Apaixonei-me logo e fui, desgraçadamente, correspondido por uma interessante jovem tão coradinha, que parecia mesmo uma rosa francesa. Nós nos encontrávamos nas noites dos sábados em certa casa, onde se dava todas as semanas uma partida; era a mais agradável sabatina que podia ter um estudante; porém, o meu novo amor chegava a ser tocante demais: a minha querida levava o ciúme até um ponto que atormentava prodigiosamente: se passava algum dia em que a não visse e lhe não mandasse uma flor, aparecia-me depois chorosa e abatida; se na tal partida eu me atrevia a dançar com alguma outra moça bonita, era contar com um desmaio certo, e desmaio de que não acordava sem que eu mesmo lhe chegasse ao nariz o seu vidrinho de essência de rosas; e tudo mais por este teor e forma. Este amor já estava um pouco velho, certamente, tinha três meses de idade. Um sábado mandei-lhe prevenir que faltaria à partida; mas, tendo terminado cedo meus trabalhos, não pude resistir ao desejo de vê-la e fui à reunião; eram onze horas da noite, quando entrei na sala, procurei-a com os olhos e certo moço, com quem me dava, que me entendeu, apontou para um gabinete vizinho. Voei para ele.

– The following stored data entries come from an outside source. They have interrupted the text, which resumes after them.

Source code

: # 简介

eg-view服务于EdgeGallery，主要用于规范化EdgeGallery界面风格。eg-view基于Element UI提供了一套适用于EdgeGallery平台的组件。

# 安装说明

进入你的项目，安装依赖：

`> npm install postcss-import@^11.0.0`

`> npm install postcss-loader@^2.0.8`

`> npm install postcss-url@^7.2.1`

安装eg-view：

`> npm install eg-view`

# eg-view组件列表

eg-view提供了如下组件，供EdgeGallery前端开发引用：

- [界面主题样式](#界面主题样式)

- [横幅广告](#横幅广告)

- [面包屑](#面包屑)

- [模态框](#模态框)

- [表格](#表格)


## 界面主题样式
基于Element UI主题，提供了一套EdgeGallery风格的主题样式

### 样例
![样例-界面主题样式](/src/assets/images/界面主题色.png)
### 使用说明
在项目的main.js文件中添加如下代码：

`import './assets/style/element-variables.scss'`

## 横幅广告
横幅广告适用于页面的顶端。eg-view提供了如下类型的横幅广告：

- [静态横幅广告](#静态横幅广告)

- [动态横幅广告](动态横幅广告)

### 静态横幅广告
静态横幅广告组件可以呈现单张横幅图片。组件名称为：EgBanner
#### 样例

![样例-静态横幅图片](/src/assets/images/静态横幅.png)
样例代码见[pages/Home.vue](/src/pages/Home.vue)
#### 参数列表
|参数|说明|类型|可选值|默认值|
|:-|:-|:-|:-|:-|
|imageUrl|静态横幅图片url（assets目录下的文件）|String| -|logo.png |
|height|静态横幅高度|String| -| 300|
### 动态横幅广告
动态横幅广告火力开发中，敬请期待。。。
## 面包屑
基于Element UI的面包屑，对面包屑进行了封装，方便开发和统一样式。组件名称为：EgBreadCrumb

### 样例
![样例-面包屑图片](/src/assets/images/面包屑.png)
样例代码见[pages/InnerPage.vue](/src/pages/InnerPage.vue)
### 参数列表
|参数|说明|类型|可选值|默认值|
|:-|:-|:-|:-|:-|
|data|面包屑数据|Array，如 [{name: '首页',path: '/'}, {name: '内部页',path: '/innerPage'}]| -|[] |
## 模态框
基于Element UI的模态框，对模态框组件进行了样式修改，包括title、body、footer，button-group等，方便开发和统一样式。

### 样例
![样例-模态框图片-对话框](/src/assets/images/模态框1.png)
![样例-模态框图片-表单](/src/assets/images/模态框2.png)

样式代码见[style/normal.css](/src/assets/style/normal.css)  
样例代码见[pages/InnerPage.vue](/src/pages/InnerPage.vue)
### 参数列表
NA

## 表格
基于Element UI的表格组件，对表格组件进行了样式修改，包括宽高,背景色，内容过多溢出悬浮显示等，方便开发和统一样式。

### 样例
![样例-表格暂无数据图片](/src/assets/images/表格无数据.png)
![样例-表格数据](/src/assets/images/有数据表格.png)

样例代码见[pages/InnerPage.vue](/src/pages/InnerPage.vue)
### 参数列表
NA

Ela estava sentada junto de um mancebo e com as costas voltadas para a porta: tomavam sorvetes.

Cheguei-me de manso: conversavam os dois, sem vergonha nenhuma, em seus amores!... Fiquei espantado e tanto mais que, pelo que ouvi, eles já se correspondiam há muito tempo; mas o meu espanto se tornou em fúria quando ouvi o machacaz falar no meu nome, fingindo-se zeloso, e receber em resposta as seguintes palavras: - O Augustozinho?... Lamente-o antes, coitado! é um pobre menino com quem me divirto nas horas vagas!... Soltei um surdo gemido; a traidora olhou para mim e, voltando-se depois para o seu querido, disse com o maior sangue-frio: - Ora aí tem! perdi por sua causa este divertimento.

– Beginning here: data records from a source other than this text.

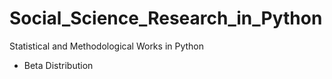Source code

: # Social_Science_Research_in_Python
Statistical and Methodological Works in Python

* Beta Distribution
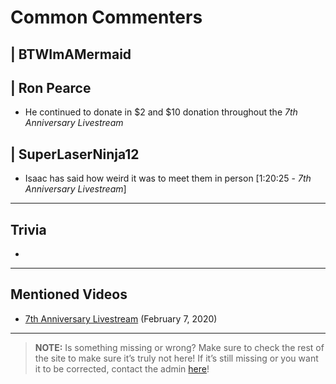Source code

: # Common Commenters

## | BTWImAMermaid

## | Ron Pearce
  - He continued to donate in $2 and $10 donation throughout the *7th Anniversary Livestream*

## | SuperLaserNinja12
- Isaac has said how weird it was to meet them in person \[1:20:25 - *7th Anniversary Livestream*]

----

## Trivia
- 

----

## Mentioned Videos
- [7th Anniversary Livestream](https://youtu.be/GBFpW-t83Zs) \(February 7, 2020)

----

> **NOTE:** Is something missing or wrong? Make sure to check the rest of the site to make sure it’s truly not here! If it’s still missing or you want it to be corrected, contact the admin [here](../chapter_2.md)!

Jurei não amar moça nenhuma de cor rosada. Sem emendar-me, ainda tomei-me cego amante de uma jovem pálida, e, como das outras vezes, fui correspondido com ardor; mas deste tive eu provas de afeto mui sérias. Antes de ver-me, ela amava um primo e até escrevia-lhe a miúdo; eu exigi que a minha terceira amada continuasse a receber cartas dele e que as respondesse; consentiu nisso, com a condição de lhe redigir eu as respostas. Belo! disse comigo: vou também divertir-me por minha vez à custa de um amante infeliz!

E o negócio ficou assentado.

Infelizmente eu não conhecia o primo da minha amada, mas essa era a infelicidade mais tolerável possível.

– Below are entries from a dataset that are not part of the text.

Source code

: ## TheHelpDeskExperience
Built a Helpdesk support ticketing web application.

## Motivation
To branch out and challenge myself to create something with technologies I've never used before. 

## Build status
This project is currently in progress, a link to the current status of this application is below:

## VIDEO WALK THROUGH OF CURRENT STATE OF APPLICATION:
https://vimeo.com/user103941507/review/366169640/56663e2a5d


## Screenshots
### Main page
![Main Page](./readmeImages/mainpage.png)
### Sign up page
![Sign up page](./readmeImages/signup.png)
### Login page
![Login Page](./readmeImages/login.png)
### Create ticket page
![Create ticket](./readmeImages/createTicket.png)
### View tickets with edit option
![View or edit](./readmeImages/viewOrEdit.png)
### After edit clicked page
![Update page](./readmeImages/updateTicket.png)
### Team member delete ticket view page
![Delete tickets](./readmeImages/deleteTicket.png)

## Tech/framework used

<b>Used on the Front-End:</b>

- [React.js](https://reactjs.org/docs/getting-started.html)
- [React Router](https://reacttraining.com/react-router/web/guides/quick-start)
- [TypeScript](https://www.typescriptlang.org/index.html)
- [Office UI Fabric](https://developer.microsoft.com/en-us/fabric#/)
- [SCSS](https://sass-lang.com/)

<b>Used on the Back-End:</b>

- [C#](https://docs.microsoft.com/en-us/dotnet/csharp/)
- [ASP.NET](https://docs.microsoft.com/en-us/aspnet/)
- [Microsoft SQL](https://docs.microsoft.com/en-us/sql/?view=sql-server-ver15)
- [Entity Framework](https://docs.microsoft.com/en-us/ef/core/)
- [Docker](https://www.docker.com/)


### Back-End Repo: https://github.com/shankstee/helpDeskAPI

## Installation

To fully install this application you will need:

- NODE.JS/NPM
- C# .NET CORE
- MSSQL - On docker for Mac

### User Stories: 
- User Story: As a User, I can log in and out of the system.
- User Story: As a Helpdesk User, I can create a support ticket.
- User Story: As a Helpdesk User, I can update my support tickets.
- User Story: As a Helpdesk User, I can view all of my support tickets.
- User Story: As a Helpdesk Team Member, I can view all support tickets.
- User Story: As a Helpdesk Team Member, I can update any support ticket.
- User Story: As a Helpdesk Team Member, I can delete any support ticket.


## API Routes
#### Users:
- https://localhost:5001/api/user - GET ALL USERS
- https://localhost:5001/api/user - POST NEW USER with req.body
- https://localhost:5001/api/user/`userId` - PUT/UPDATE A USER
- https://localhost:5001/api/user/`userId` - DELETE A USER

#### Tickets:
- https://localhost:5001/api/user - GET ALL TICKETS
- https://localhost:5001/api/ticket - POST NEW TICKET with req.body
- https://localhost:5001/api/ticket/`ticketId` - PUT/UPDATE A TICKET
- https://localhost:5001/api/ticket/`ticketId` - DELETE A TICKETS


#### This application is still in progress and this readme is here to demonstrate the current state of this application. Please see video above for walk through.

Um dia tratamos de encontrar-nos em certa igreja, onde tinha de haver esplêndida festa; cheguei cedo, mas, logo depois da minha chegada, rebentou uma tempestade e choveu prodigiosamente. Pouco durou o mau tempo, porém as ruas deveriam ter ficado alagadas e a bela esperada não podia vir; apesar disso eu olhava a todos os momentos para a porta e, coisa notável, sempre encontrava os olhos de um outro moço, que se dirigiam também para lá; acabada a festa, ambos nos aproximamos.

- Nós devemos ser amigos, disse ele.